C'est dommage, pour la Fédération et l'équipe de France car maintenant, il y a beaucoup de joueurs français qui sont dans les meilleurs clubs d'EuroLeague. Franchement, je ne sais pas... C'est difficile de se positionner là-dessus, de savoir qui a tort ou qui a raison. Je trouve juste dommage que l'équipe de France ne puisse pas jouer avec ses meilleurs joueurs. C'est tout ce que je peux dire à ce sujet.

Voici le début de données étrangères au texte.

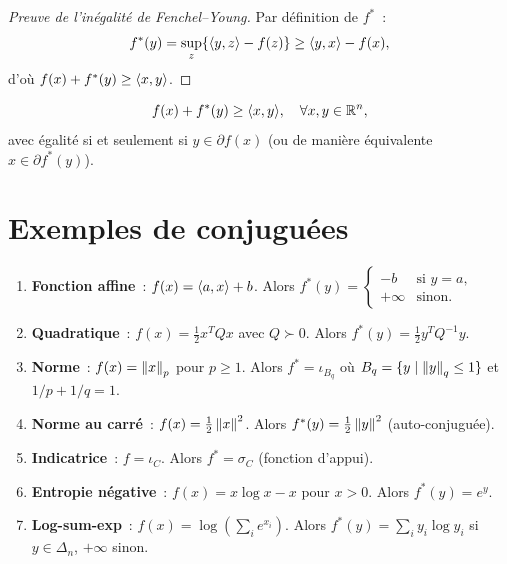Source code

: \begin{proof}[Preuve de l'in\'egalit\'e de Fenchel--Young]
Par d\'efinition de $f^*$~:
\[
    f^*(y) = \sup_{z} \{\inner{y}{z} - f(z)\} \geq \inner{y}{x} - f(x),
\]
d'o\`u $f(x) + f^*(y) \geq \inner{x}{y}$.
\end{proof}

\begin{formules}[title=\textbf{In\'egalit\'e de Fenchel--Young}]
\[
    f(x) + f^*(y) \geq \inner{x}{y}, \quad \forall x, y \in \R^n,
\]
avec \'egalit\'e si et seulement si $y \in \partial f(x)$ (ou de mani\`ere \'equivalente
$x \in \partial f^*(y)$).
\end{formules}

\section{Exemples de conjugu\'ees}

\begin{exemple}
\begin{enumerate}
    \item \textbf{Fonction affine}~: $f(x) = \inner{a}{x} + b$.
    Alors $f^*(y) = \begin{cases} -b & \text{si } y = a, \\ +\infty & \text{sinon.}\end{cases}$

    \item \textbf{Quadratique}~: $f(x) = \frac{1}{2}x^TQx$ avec $Q \succ 0$.
    Alors $f^*(y) = \frac{1}{2}y^TQ^{-1}y$.

    \item \textbf{Norme}~: $f(x) = \norm{x}_p$ pour $p \geq 1$.
    Alors $f^* = \iota_{B_q}$ o\`u $B_q = \{y \mid \norm{y}_q \leq 1\}$ et
    $1/p + 1/q = 1$.

    \item \textbf{Norme au carr\'e}~: $f(x) = \frac{1}{2}\norm{x}^2$.
    Alors $f^*(y) = \frac{1}{2}\norm{y}^2$ (auto-conjugu\'ee).

    \item \textbf{Indicatrice}~: $f = \iota_C$.
    Alors $f^* = \sigma_C$ (fonction d'appui).

    \item \textbf{Entropie n\'egative}~: $f(x) = x\log x - x$ pour $x > 0$.
    Alors $f^*(y) = e^y$.

    \item \textbf{Log-sum-exp}~: $f(x) = \log(\sum_i e^{x_i})$.
    Alors $f^*(y) = \sum_i y_i \log y_i$ si $y \in \Delta_n$, $+\infty$ sinon.
\end{enumerate}
\end{exemple}

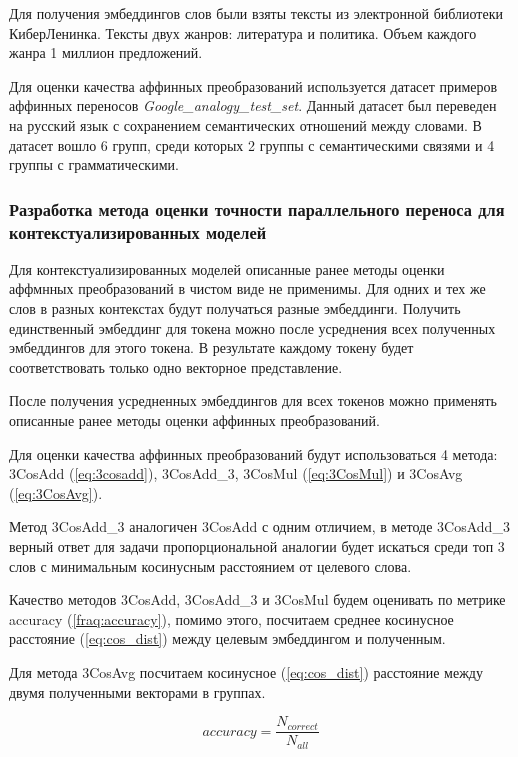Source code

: \documentclass[a4paper,14pt]{article}
\begin{document}
Для получения эмбеддингов слов были взяты тексты из электронной библиотеки КиберЛенинка.
Тексты двух жанров: литература и политика.
Объем каждого жанра 1 миллион предложений.

Для оценки качества аффинных преобразований используется датасет примеров аффинных переносов \textit{Google\_analogy\_test\_set}.
Данный датасет был переведен на русский язык с сохранением семантических отношений между словами.
В датасет вошло 6 групп, среди которых 2 группы с семантическими связями и 4 группы с грамматическими.

\subsubsection{Разработка метода оценки точности параллельного переноса для контекстуализированных моделей}

Для контекстуализированных моделей описанные ранее методы оценки аффмнных преобразований в чистом виде не применимы.
Для одних и тех же слов в разных контекстах будут получаться разные эмбеддинги.
Получить единственный эмбеддинг для токена можно после усреднения всех полученных эмбеддингов для этого токена.
В результате каждому токену будет соответствовать только одно векторное представление.

После получения усредненных эмбеддингов для всех токенов можно применять описанные ранее методы оценки аффинных преобразований.



Для оценки качества аффинных преобразований будут использоваться 4 метода: 3CosAdd (\ref{eq:3cosadd}), 3CosAdd\_3,  3CosMul (\ref{eq:3CosMul}) и 3CosAvg (\ref{eq:3CosAvg}).

Метод 3CosAdd\_3 аналогичен 3CosAdd с одним отличием, в методе 3CosAdd\_3 верный ответ для задачи пропорциональной аналогии будет искаться среди топ 3 слов с минимальным косинусным расстоянием от целевого слова.

Качество методов 3CosAdd, 3CosAdd\_3 и 3CosMul будем оценивать по метрике accuracy (\ref{fraq:accuracy}), помимо этого, посчитаем среднее косинусное расстояние (\ref{eq:cos_dist}) между целевым эмбеддингом и полученным. 

Для метода 3CosAvg посчитаем косинусное (\ref{eq:cos_dist}) расстояние между двумя полученными векторами в группах.

\begin{equation}
	accuracy = \dfrac{N_{correct}}{N_{all}}
	\label{fraq:accuracy}
\end{equation}
\end{document}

« Dule Vujosevic n'a pas bénéficié de tous les moyens que le CSP pouvait lui offrir »

Comment as-tu réagi à l'annonce de la signature de ton ami Joffrey Lauvergne avec les San Antonio Spurs ?

Je suis très content pour lui, il va évoluer dans un style qui lui correspond. Il va être avec un grand coach, des grands joueurs, de bons gars. Je pense que c'est la meilleure situation pour lui pour bien jouer au basket. La meilleure, et de loin. Tony va l'aider, Popovich aussi. Le système des Spurs ne peut qu'être bénéfique pour lui.

En plus, Gregg Popovich, cela pourra lui rappeler Dusko Vujosevic et le Partizan un peu...

C'est ça, plus ou moins, oui. Popovich, c'est le meilleur coach du monde des dix - quinze dernières années. Il y a un respect énorme, c'est un peu le Zeljko Obradovic de la NBA. Je pense que ça lui rappelera au bon souvenir de Dule (il rit).

D'ailleurs, comment expliques-tu l'échec de Dusko Vujosevic à Limoges ?

Alors là, il y a énormément de facteurs. Déjà, le style de basket de la Pro A ne lui correspond pas. Ensuite, je ne pense pas qu'il a disposé de toutes les possibilités que le club et le président pouvaient lui fournir. Aussi, Dule est affaibli par une maladie, ça le rend plus faible entre guillemets, c'est moins évident pour lui de coacher. Il y a aussi la barrière de la langue, évidemment, qui est compliquée en France. Il y a beaucoup de raisons qui font que... Mais bon, c'est le basket, c'est comme ça. Cela ressemble un peu à ma situation : je n'ai pas changé d'un an à l'autre, je suis toujours le même joueur. L'année dernière, personne ne me voulait et cet été, j'ai eu une plénitude d'offres. C'est juste qu'à Kaunas, j'étais dans un bon système, comme chaque coach doit l'être s'il veut performer. C'est pareil pour tout le monde : d'une année à l'autre, tout peut changer.

 
Retrouvez la première partie de l'interview de Léo Westermann : "Rejoindre le CSKA Moscou, c'est quelque chose d'énorme".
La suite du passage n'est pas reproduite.